Drilling and tapping thickened epoxy works fine...if the thickener is touted as structural. If the thickener is for making fairing compound, not so good.
Sheet metal screws into polyester/'glass is, of course, commonly done. Sheet metal screws into a hole in polyester/'glass, patched with epoxy/structural filler would be OK for stuff you're not betting your life on. The hole would have to be clean and you'd have to know you'd gotten a decent, complete fill. Care needs to be taken with the size of the pilot drill; screwing into shattered filler or incomplete engagement of threads is undesirable.
Wood screws, I think, would be pretty undesirable for the purpose since they're tapered and they'd tend simply to drill out the hole.

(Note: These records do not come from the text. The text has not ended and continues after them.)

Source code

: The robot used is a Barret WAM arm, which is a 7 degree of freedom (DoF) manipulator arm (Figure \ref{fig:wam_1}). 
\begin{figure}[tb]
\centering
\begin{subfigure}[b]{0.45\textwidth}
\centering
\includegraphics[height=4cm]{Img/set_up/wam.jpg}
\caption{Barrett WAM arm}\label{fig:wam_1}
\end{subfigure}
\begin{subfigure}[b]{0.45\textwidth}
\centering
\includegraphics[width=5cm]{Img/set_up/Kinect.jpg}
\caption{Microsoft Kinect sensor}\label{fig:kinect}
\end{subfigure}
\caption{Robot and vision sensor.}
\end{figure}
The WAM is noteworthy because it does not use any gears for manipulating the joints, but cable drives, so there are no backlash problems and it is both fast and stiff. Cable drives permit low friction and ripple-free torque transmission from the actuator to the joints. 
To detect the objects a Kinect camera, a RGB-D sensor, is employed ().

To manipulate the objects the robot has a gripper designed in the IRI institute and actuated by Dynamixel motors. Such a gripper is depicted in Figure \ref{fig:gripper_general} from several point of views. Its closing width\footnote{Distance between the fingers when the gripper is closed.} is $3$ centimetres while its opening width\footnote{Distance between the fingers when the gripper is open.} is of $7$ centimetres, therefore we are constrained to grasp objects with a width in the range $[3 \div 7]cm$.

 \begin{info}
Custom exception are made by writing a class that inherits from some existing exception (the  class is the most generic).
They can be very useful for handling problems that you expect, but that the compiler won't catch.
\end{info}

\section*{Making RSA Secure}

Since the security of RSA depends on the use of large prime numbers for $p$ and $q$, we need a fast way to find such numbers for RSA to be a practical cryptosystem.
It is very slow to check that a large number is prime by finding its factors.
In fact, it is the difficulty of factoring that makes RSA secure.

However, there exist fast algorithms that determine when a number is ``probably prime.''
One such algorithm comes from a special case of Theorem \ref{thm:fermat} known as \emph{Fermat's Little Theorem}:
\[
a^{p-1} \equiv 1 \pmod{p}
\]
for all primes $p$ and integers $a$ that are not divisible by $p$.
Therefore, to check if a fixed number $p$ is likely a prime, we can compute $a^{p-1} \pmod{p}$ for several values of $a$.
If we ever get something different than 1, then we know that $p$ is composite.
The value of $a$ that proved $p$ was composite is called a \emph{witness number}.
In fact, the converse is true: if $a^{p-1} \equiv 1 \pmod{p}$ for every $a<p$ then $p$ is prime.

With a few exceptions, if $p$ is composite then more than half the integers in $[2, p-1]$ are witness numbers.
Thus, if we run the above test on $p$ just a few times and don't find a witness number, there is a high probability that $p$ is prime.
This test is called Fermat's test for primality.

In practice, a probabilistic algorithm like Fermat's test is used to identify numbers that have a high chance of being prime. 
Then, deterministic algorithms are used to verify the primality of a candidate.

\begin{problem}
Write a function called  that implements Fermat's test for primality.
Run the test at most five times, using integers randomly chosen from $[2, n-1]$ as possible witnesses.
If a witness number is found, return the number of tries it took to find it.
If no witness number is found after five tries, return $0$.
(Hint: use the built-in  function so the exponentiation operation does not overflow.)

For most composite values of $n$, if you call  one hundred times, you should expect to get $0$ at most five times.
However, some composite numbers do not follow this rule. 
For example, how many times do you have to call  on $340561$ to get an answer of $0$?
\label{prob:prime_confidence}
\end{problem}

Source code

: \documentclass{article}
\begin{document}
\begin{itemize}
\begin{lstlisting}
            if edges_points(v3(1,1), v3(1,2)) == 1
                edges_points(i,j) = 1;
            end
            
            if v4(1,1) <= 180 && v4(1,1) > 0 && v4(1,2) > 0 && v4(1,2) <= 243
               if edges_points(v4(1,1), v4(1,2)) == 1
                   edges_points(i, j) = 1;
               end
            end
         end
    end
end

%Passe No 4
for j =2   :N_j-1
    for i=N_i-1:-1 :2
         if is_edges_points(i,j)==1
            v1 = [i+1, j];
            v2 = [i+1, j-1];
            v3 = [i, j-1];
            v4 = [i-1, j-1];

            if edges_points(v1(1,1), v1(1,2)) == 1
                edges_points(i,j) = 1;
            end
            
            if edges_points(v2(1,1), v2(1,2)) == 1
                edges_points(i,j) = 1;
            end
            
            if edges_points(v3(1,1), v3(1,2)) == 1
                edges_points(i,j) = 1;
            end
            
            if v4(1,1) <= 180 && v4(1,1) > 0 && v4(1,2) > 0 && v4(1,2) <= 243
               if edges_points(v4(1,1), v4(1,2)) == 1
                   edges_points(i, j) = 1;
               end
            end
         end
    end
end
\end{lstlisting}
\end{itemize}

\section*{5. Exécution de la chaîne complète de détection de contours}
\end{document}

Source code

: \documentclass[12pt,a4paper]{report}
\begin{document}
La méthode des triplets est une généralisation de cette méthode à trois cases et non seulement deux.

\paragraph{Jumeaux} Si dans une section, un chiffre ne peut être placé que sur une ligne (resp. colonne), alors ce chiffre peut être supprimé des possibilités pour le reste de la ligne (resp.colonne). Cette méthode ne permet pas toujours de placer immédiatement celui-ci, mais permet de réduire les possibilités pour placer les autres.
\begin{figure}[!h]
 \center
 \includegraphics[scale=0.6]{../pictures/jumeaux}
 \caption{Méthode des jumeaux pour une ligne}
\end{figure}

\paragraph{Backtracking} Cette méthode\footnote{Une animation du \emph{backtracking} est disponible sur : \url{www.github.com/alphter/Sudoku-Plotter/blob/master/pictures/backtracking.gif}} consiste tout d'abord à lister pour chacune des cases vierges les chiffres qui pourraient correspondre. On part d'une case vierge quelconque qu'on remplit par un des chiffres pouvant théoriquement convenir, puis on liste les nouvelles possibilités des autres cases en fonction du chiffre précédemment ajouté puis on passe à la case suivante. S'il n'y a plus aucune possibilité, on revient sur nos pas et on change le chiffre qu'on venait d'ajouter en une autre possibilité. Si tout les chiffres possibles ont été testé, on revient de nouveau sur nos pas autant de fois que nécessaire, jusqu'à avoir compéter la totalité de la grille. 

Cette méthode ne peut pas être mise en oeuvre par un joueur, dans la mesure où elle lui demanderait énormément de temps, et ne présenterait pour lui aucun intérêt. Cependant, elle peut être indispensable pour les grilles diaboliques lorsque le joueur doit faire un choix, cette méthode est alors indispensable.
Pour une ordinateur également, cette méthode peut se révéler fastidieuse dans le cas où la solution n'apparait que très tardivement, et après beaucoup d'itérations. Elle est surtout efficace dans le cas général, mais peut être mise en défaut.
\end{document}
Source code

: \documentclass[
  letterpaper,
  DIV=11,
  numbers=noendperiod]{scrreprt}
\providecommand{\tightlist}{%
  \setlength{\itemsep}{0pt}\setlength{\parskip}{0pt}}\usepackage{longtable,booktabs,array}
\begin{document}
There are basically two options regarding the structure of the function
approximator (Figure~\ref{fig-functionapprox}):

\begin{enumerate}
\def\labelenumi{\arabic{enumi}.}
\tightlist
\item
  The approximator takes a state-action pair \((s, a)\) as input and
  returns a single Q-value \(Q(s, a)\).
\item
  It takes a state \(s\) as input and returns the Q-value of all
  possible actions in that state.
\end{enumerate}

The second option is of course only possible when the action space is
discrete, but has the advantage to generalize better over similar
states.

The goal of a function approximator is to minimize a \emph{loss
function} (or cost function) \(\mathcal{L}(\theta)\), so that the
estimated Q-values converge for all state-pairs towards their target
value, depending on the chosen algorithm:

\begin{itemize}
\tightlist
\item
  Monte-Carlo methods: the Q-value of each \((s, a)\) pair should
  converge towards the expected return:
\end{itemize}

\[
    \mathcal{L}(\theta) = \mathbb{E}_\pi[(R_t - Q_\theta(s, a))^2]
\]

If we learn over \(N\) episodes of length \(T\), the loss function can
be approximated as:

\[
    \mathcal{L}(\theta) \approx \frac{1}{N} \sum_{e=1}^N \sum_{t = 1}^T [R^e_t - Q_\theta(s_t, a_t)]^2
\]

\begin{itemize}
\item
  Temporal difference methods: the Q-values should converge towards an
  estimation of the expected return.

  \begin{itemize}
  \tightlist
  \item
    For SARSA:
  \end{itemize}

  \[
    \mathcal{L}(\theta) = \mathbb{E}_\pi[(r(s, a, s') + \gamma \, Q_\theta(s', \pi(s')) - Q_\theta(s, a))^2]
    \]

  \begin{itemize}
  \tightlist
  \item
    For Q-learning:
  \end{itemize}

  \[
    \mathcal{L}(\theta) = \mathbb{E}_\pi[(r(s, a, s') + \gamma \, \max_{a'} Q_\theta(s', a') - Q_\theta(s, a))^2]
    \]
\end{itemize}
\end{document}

Just for fun, here's a pic of the treble end of the registers of the Italian harpsichord I built in 1972 (one jack was removed for the pic). You can see the tops of the jacks, the tops of the tongues, plectra, felt damper, and a band of polyester resin that was poured into a groove in the stock before the jacks were cut apart. The adjusting screws (#4-40) for the jack's tongues threaded into holes drilled and tapped through the Walnut jack and polyester resin.
I've drilled and tapped a fair amount of 'glass over the years, as small as the #4-40, through #8-32, #10-24, 1/4-20, 5/16-18, 3/8-16 - nothing larger, yet.